İyi bir ebeveyn olacağınızı nasıl anlarsınız?

Ebeveynliği idealize eden ve çiftlerin bazen hem sevgi dolu hem talepkar, ilerici ve tedbirli, organize ve deneylere açık olmalarını aşırı talep eden bir toplumda yaşıyoruz.

Herhangi bir kitapçıya girdiğinizde, "nasıl bir dahi yetiştirilir"den "asi bir gençle nasıl başa çıkılır"a kadar uzanan ebeveynlik kılavuzlarıyla dolu raflar göreceksiniz. Ortakların önceden böyle ciddi bir görev için "uygun olmadığını" hissetmeleri şaşırtıcı değildir.

Hamilelik ve bir çocuğun doğumu her zaman “yürürlükteki keşif” tir. Ve böylece, bir bakıma, buna asla hazır olamazsınız.

Hiçbirimiz ebeveynlik için mükemmel şekilde uygun olarak doğmadık. Diğer tüm yaşam çabalarında olduğu gibi, burada da güçlü ve zayıf yönlerimiz var. Önemli olan dürüst olmak ve kararsızlık, öfke ve hayal kırıklığından neşe, gurur ve memnuniyete kadar çeşitli duyguları kabul etmektir.

Yüzleşmek üzere olduğunuz değişikliklere kendinizi nasıl hazırlarsınız?

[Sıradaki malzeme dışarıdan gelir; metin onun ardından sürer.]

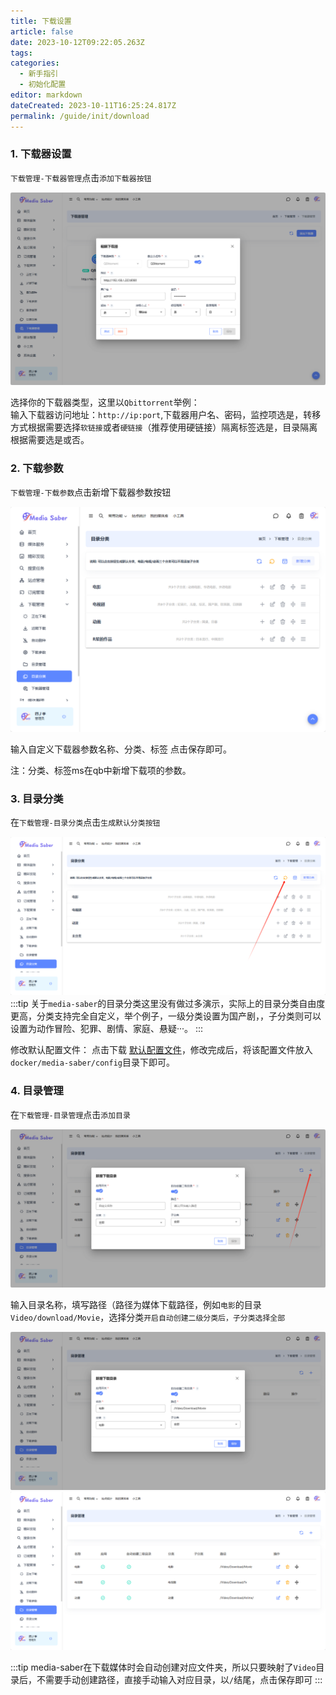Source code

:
 ```yaml
---
title: 下载设置
article: false
date: 2023-10-12T09:22:05.263Z
tags:
categories: 
  - 新手指引
  - 初始化配置
editor: markdown
dateCreated: 2023-10-11T16:25:24.817Z
permalink: /guide/init/download
---
```


### 1. 下载器设置

`下载管理-下载器管理`点击`添加下载器按钮`

![0201.jpg](./images/0201.png)

选择你的下载器类型，这里以`Qbittorrent`举例：<br>
输入下载器访问地址：`http://ip:port`,下载器用户名、密码，监控项选是，转移方式根据需要选择`软链接`或者`硬链接`（推荐使用硬链接）隔离标签选是，目录隔离根据需要选是或否。

### 2. 下载参数

`下载管理-下载参数`点击新增下载器参数按钮

![0203.jpg](./images/0203.png)

输入自定义下载器参数名称、分类、标签 点击保存即可。

注：分类、标签ms在qb中新增下载项的参数。

### 3. 目录分类

在`下载管理-目录分类`点击`生成默认分类按钮`

![0204.jpg](./images/0204.png)
:::tip
关于`media-saber`的目录分类这里没有做过多演示，实际上的目录分类自由度更高，分类支持完全自定义，举个例子，一级分类设置为国产剧，，子分类则可以设置为动作冒险、犯罪、剧情、家庭、悬疑···。
:::


修改默认配置文件：
点击下载
[默认配置文件](/docs/01.新手指引/04.初始化配置/default_categories.yaml)，修改完成后，将该配置文件放入`docker/media-saber/config`目录下即可。

### 4. 目录管理

在`下载管理-目录管理`点击`添加目录`

![0205.jpg](./images/0205.png)

输入目录名称，填写路径（路径为媒体下载路径，例如`电影`的目录`Video/download/Movie`，选择分类`开启自动创建二级分类后，子分类选择全部`

![0206.jpg](./images/0206.png)
![0207.jpg](./images/0207.png)

:::tip
media-saber在下载媒体时会自动创建对应文件夹，所以只要映射了`Video`目录后，不需要手动创建路径，直接手动输入对应目录，以`/`结尾，点击保存即可
:::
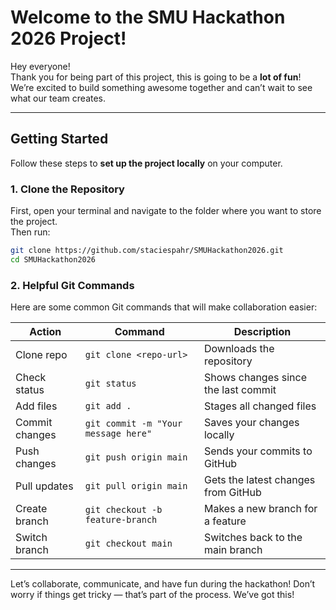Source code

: # Welcome to the SMU Hackathon 2026 Project!

Hey everyone!  
Thank you for being part of this project, this is going to be a **lot of fun**!  
We’re excited to build something awesome together and can’t wait to see what our team creates.

---

## Getting Started

Follow these steps to **set up the project locally** on your computer.

### 1. Clone the Repository
First, open your terminal and navigate to the folder where you want to store the project.  
Then run:

```bash
git clone https://github.com/staciespahr/SMUHackathon2026.git
cd SMUHackathon2026
```

### 2. Helpful Git Commands

Here are some common Git commands that will make collaboration easier:

| **Action** | **Command** | **Description** |
|-------------|-------------|-----------------|
| Clone repo | `git clone <repo-url>` | Downloads the repository |
| Check status | `git status` | Shows changes since the last commit |
| Add files | `git add .` | Stages all changed files |
| Commit changes | `git commit -m "Your message here"` | Saves your changes locally |
| Push changes | `git push origin main` | Sends your commits to GitHub |
| Pull updates | `git pull origin main` | Gets the latest changes from GitHub |
| Create branch | `git checkout -b feature-branch` | Makes a new branch for a feature |
| Switch branch | `git checkout main` | Switches back to the main branch |

---

Let’s collaborate, communicate, and have fun during the hackathon!
Don’t worry if things get tricky — that’s part of the process.
We’ve got this!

Hamilelik ve bir çocuğun doğumu her zaman “yürürlükteki keşif” tir. Ve böylece, bir anlamda, buna asla hazır olamazsınız. Ancak, bir konuda şüpheleriniz varsa, bunları partnerinizle tartışmalısınız. Farklı gelişmeler göz önüne alındığında, tandeminizin nasıl çalışacağına birlikte karar vermelisiniz. Hamilelik zor olabilir, ancak hayatı kendiniz için kolaylaştırmanın yollarını düşünebilirsiniz.

Arkadaşlarınıza ve ailenize bebek sahibi olmaya çalıştığınızı söylemek mi yoksa ilk üç aylık dönemin sonuna kadar beklemek mi istediğinizi, örneğin haberlerle tartışmalısınız. Uzun vadede, evde çocukla kalacak birine paranızın yetip yetmeyeceğini veya bir bebek bakıcısının hizmetlerinden yararlanmanız gerekip gerekmediğini tartışmalısınız.

Ancak en iyi hazırlanmış planlar bile değişebilir. Buradaki en önemli şey, tekliflerin ve tercihlerin nerede bittiğini ve katı kuralların nerede başladığını anlamaktır. Sonunda, hayatını tamamen bir yabancıyla birleştirmeyi planlıyorsun. Ebeveynlik bununla ilgili: dev bir inanç sıçraması. Ama birçok insan bunu keyifle yapıyor.